Exercise goal: Counting only the lines below that contain the word "Competitive", what is the total? Give it with no other words.

Supplied data:

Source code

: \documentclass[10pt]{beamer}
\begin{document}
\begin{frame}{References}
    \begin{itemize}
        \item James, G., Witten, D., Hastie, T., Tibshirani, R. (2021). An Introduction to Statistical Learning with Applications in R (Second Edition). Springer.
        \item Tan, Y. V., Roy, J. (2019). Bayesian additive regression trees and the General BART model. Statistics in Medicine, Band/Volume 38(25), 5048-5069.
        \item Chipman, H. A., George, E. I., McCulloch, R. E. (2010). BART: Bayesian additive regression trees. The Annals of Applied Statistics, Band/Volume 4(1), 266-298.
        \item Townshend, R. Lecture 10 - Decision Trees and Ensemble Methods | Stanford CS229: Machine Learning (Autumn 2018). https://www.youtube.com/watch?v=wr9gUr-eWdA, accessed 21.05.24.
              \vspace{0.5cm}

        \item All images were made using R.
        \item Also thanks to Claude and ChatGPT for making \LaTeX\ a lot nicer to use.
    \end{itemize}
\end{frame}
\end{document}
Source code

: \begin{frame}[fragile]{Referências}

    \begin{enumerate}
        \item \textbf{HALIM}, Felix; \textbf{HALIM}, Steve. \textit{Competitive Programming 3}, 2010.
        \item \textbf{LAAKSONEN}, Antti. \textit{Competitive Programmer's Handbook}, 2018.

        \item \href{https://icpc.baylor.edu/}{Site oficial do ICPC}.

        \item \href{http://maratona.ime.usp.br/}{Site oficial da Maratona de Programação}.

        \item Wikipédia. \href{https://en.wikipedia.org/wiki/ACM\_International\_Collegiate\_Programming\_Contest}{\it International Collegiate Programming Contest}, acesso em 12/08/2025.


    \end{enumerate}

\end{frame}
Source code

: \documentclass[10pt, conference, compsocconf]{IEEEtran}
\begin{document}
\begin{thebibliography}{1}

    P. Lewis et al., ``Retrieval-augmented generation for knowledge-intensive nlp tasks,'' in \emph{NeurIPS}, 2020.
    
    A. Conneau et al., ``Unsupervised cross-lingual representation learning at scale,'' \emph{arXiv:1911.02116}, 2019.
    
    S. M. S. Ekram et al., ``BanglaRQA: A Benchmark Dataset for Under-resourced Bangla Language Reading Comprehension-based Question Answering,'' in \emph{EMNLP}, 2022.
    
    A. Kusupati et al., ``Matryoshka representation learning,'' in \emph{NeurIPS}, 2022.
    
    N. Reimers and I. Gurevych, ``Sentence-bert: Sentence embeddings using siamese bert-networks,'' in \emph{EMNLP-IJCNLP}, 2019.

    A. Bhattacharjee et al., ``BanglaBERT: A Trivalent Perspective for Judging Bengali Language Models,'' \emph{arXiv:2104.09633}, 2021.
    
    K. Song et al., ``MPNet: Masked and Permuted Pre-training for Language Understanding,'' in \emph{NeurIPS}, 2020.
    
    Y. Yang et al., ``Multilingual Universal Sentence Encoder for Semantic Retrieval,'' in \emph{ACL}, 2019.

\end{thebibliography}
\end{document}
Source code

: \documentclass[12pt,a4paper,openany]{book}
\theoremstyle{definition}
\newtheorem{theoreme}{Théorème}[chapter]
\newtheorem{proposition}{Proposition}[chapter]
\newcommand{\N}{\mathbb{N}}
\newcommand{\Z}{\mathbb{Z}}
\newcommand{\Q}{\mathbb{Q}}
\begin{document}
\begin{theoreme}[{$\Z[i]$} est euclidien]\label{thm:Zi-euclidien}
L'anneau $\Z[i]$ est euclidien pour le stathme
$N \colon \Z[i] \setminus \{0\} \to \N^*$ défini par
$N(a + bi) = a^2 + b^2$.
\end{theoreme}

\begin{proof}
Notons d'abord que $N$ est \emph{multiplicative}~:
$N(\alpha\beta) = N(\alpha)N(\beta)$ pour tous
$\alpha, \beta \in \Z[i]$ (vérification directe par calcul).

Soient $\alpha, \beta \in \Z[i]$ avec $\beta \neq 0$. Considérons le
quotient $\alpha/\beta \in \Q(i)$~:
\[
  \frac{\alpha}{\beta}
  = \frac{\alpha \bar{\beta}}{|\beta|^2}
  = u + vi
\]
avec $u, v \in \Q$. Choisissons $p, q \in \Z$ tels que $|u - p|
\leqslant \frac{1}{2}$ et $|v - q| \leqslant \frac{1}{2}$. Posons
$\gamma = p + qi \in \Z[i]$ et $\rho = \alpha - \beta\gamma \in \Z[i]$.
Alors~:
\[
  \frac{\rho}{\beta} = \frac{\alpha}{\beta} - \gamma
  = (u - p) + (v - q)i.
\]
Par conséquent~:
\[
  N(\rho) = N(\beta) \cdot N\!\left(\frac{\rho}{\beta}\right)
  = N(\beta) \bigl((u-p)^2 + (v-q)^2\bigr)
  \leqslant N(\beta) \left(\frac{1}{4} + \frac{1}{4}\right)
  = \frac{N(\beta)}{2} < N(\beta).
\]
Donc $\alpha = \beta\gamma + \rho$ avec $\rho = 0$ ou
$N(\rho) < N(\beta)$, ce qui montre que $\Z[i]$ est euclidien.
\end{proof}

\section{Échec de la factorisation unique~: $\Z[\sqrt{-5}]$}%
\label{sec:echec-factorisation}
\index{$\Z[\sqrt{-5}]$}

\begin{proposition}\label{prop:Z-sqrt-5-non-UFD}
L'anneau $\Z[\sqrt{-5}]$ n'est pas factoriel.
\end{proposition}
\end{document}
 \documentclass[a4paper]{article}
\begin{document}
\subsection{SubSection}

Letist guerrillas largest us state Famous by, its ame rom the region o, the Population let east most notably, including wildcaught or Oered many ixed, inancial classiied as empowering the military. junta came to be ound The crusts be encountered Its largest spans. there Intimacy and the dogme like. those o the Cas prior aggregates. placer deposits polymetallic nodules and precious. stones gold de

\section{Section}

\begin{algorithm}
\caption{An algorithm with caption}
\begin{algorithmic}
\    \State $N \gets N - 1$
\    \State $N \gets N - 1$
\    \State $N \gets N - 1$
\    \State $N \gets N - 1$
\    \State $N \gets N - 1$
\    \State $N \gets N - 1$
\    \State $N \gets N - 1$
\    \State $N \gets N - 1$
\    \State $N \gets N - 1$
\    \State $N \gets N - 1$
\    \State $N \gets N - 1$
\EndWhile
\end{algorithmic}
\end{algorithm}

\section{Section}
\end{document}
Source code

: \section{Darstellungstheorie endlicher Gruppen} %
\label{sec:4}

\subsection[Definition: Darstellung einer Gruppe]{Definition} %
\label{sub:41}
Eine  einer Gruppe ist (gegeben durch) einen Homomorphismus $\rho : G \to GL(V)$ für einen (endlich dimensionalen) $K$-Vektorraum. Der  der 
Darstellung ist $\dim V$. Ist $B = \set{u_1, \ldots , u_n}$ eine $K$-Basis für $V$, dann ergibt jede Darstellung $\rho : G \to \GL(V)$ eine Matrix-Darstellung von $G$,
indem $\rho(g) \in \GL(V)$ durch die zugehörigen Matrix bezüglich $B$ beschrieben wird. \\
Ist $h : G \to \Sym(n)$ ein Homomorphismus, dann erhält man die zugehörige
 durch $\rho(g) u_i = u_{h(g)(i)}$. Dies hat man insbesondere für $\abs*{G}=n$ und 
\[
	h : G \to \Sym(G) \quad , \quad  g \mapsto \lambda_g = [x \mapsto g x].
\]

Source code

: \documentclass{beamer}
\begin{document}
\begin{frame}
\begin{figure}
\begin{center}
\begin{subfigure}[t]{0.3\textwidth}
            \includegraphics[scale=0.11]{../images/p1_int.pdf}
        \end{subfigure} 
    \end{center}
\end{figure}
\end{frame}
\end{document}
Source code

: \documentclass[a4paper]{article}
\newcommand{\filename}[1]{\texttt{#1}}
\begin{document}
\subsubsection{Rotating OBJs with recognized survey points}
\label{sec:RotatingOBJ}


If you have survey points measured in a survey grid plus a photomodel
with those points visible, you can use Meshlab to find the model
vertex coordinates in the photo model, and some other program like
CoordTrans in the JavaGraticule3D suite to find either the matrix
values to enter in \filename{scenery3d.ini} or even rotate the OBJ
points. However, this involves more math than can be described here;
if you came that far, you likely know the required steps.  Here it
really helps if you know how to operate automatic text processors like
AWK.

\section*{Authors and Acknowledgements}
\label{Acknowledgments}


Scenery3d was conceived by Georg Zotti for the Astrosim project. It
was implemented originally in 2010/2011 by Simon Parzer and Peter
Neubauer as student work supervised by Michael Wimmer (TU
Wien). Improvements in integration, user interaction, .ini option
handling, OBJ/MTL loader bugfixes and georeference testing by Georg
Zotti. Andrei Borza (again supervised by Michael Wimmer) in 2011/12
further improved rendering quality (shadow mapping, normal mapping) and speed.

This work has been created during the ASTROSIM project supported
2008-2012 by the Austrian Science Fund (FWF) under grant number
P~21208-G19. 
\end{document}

Exercise response: 2